Imagining and creating walls, utopias, and co-fragile formations 
Convenors:
Teruko Mitsuhara (University of California, Los Angeles)
Matthew McCoy (Anthropology)
Formats:
Panels
Stream:
Politics
Location:
All Souls Wharton Room
Start time:
19 September, 2018 at
Time zone: Europe/London
Session slots:
2

Short Abstract:

This panel examines the ways in which societies, communities, and individuals come to form fragile barriers and estrangements between themselves and others. We ask, in what ways do people imagine, contest, and normalize the creation and maintenance of divisions?

Long Abstract:

The wall has again become the dominant trope in current discourses and imaginaries.

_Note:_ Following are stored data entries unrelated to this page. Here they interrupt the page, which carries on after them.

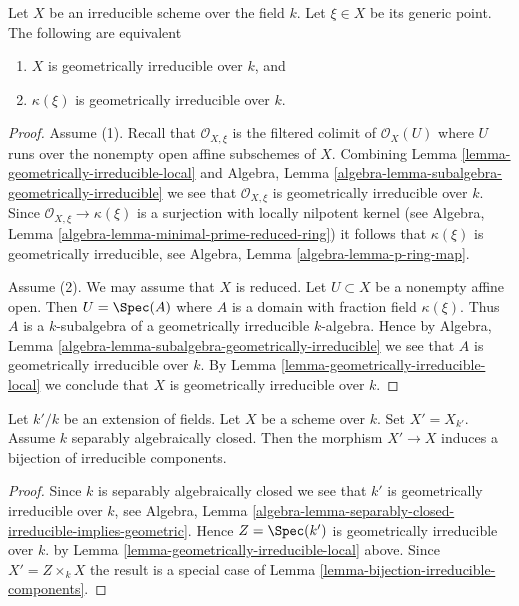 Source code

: \begin{lemma}
\label{lemma-geometrically-irreducible-function-field}
Let $X$ be an irreducible scheme over the field $k$. Let $\xi \in X$
be its generic point. The following are equivalent
\begin{enumerate}
\item $X$ is geometrically irreducible over $k$, and
\item $\kappa(\xi)$ is geometrically irreducible over $k$.
\end{enumerate}
\end{lemma}

\begin{proof}
Assume (1). Recall that $\mathcal{O}_{X, \xi}$ is the filtered
colimit of $\mathcal{O}_X(U)$ where $U$ runs over the nonempty
open affine subschemes of $X$. Combining
Lemma \ref{lemma-geometrically-irreducible-local}
and
Algebra, Lemma \ref{algebra-lemma-subalgebra-geometrically-irreducible}
we see that $\mathcal{O}_{X, \xi}$ is geometrically irreducible over $k$.
Since $\mathcal{O}_{X, \xi} \to \kappa(\xi)$ is a surjection with
locally nilpotent kernel (see
Algebra, Lemma \ref{algebra-lemma-minimal-prime-reduced-ring})
it follows that $\kappa(\xi)$ is geometrically irreducible, see
Algebra, Lemma \ref{algebra-lemma-p-ring-map}.

\medskip\noindent
Assume (2). We may assume that $X$ is reduced. Let $U \subset X$ be
a nonempty affine open. Then $U = \Spec(A)$ where $A$ is a domain
with fraction field $\kappa(\xi)$. Thus $A$ is a $k$-subalgebra
of a geometrically irreducible $k$-algebra. Hence by
Algebra, Lemma \ref{algebra-lemma-subalgebra-geometrically-irreducible}
we see that $A$ is geometrically irreducible over $k$.
By Lemma \ref{lemma-geometrically-irreducible-local} we conclude
that $X$ is geometrically irreducible over $k$.
\end{proof}

\begin{lemma}
\label{lemma-separably-closed-field-irreducible-components}
Let $k'/k$ be an extension of fields.
Let $X$ be a scheme over $k$. Set $X' = X_{k'}$.
Assume $k$ separably algebraically closed.
Then the morphism $X' \to X$ induces a bijection of irreducible components.
\end{lemma}

\begin{proof}
Since $k$ is separably algebraically closed we see that
$k'$ is geometrically irreducible over $k$, see Algebra,
Lemma \ref{algebra-lemma-separably-closed-irreducible-implies-geometric}.
Hence $Z = \Spec(k')$ is geometrically irreducible over $k$.
by Lemma \ref{lemma-geometrically-irreducible-local} above.
Since $X' = Z \times_k X$ the result is a special case
of Lemma \ref{lemma-bijection-irreducible-components}.
\end{proof}

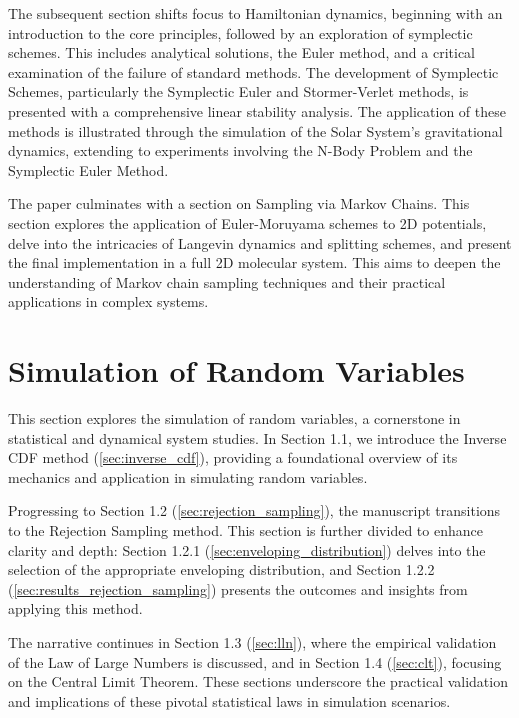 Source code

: \documentclass{article}
\begin{document}
The subsequent section shifts focus to Hamiltonian dynamics, beginning with an introduction to the core principles, followed by an exploration of symplectic schemes. This includes analytical solutions, the Euler method, and a critical examination of the failure of standard methods. The development of Symplectic Schemes, particularly the Symplectic Euler and Stormer-Verlet methods, is presented with a comprehensive linear stability analysis. The application of these methods is illustrated through the simulation of the Solar System's gravitational dynamics, extending to experiments involving the N-Body Problem and the Symplectic Euler Method.

The paper culminates with a section on Sampling via Markov Chains. This section explores the application of Euler-Moruyama schemes to 2D potentials, delve into the intricacies of Langevin dynamics and splitting schemes, and present the final implementation in a full 2D molecular system. This aims to deepen the understanding of Markov chain sampling techniques and their practical applications in complex systems.

\newpage

\section{Simulation of Random Variables}
\label{sec:simulation_of_random_variables}

This section explores the simulation of random variables, a cornerstone in statistical and dynamical system studies. In Section 1.1, we introduce the Inverse CDF method (\ref{sec:inverse_cdf}), providing a foundational overview of its mechanics and application in simulating random variables.

Progressing to Section 1.2 (\ref{sec:rejection_sampling}), the manuscript transitions to the Rejection Sampling method. This section is further divided to enhance clarity and depth: Section 1.2.1 (\ref{sec:enveloping_distribution}) delves into the selection of the appropriate enveloping distribution, and Section 1.2.2 (\ref{sec:results_rejection_sampling}) presents the outcomes and insights from applying this method.

The narrative continues in Section 1.3 (\ref{sec:lln}), where the empirical validation of the Law of Large Numbers is discussed, and in Section 1.4 (\ref{sec:clt}), focusing on the Central Limit Theorem. These sections underscore the practical validation and implications of these pivotal statistical laws in simulation scenarios.
\end{document}
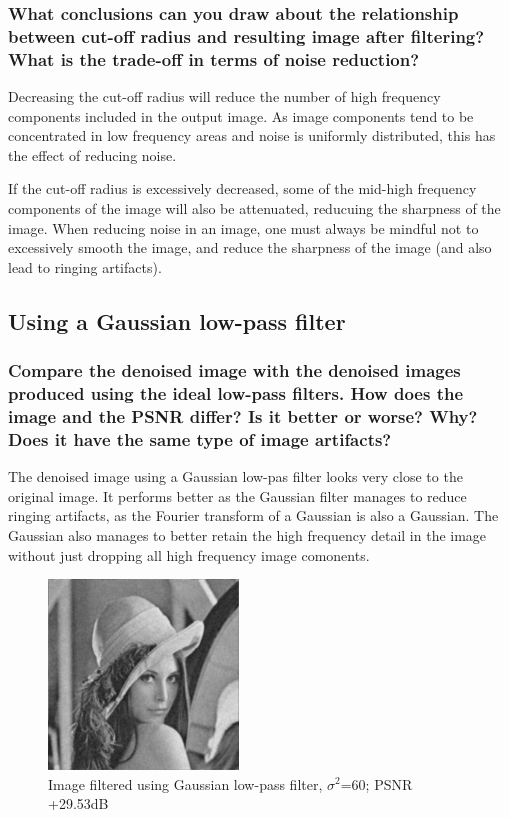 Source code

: \documentclass[article, 1.5space, letterpaper, 12pt, oneside, header, footer]{SydeClass}
\begin{document}
\subsubsection{What conclusions can you draw about the relationship between cut-off radius and resulting image
after filtering? What is the trade-off in terms of noise reduction?}

Decreasing the cut-off radius will reduce the number of high frequency components included in the output image. As image components tend to be concentrated in low frequency areas and noise is uniformly distributed, this has the effect of reducing noise.

If the cut-off radius is excessively decreased, some of the mid-high frequency components of the image will also be attenuated, reducuing the sharpness of the image. When reducing noise in an image, one must always be mindful not to excessively smooth the image, and reduce the sharpness of the image (and also lead to ringing artifacts).

\clearpage
\subsection{Using a Gaussian low-pass filter}

\subsubsection{Compare the denoised image with the denoised images produced using the ideal low-pass filters. How does the image and the PSNR differ? Is it better or worse? Why? Does it have the same type of image artifacts?}

The denoised image using a Gaussian low-pas filter looks very close to the original image. It performs better as the Gaussian filter manages to reduce ringing artifacts, as the Fourier transform of a Gaussian is also a Gaussian. The Gaussian also manages to better retain the high frequency detail in the image without just dropping all high frequency image comonents.


\begin{figure}[ht]
\centering
	\includegraphics[width=0.45\textwidth]{question5/4_lena_LFP_gauss60}
	\caption{Image filtered using Gaussian low-pass filter, $\sigma^2$=60; PSNR +29.53dB}
\end{figure}
\end{document}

For some, walls signify the potential for utopia and for others, the wall serves as protection against those beyond. Accordingly, this panel examines the ways in which societies, communities, and individuals come to form fragile barriers and estrangements between themselves and others. Recently, Wendy Brown (2010) has argued that during periods of waning State sovereignty, walls "produce not the future of an illusion, but the illusion of a future aligned with an idealized past." We want to open a space for ethnography to address the varieties of practices, interactions, narratives, ideologies, and subjectivities emerging in such spaces. We are, however, aware that walled spaces or enclosures within the contemporary global context are what Peter Sloterdijk calls, intertwined "co-fragile systems." Using the metaphor of "foam," Sloterdijk conceptualizes society "as an aggregate of microspheres (couples, households, businesses, associations) [...which] are layered over and under one another, yet without truly being accessible or effectively separable from one another" (2016). In this way, we can see communities as precariously layered by multiple and porous enclosures. We encourage panelists to explore their ethnographic data on segregated or enclosed communities to address the role of participants' (co-)constructed imaginaries in constituting barriers. These barriers may take form in border regions, religious enclaves, ghettos, intentional communities, gated neighborhoods, and other spaces. In short, we ask, in what ways do people imagine, contest, and normalize the creation and maintenance of divisions?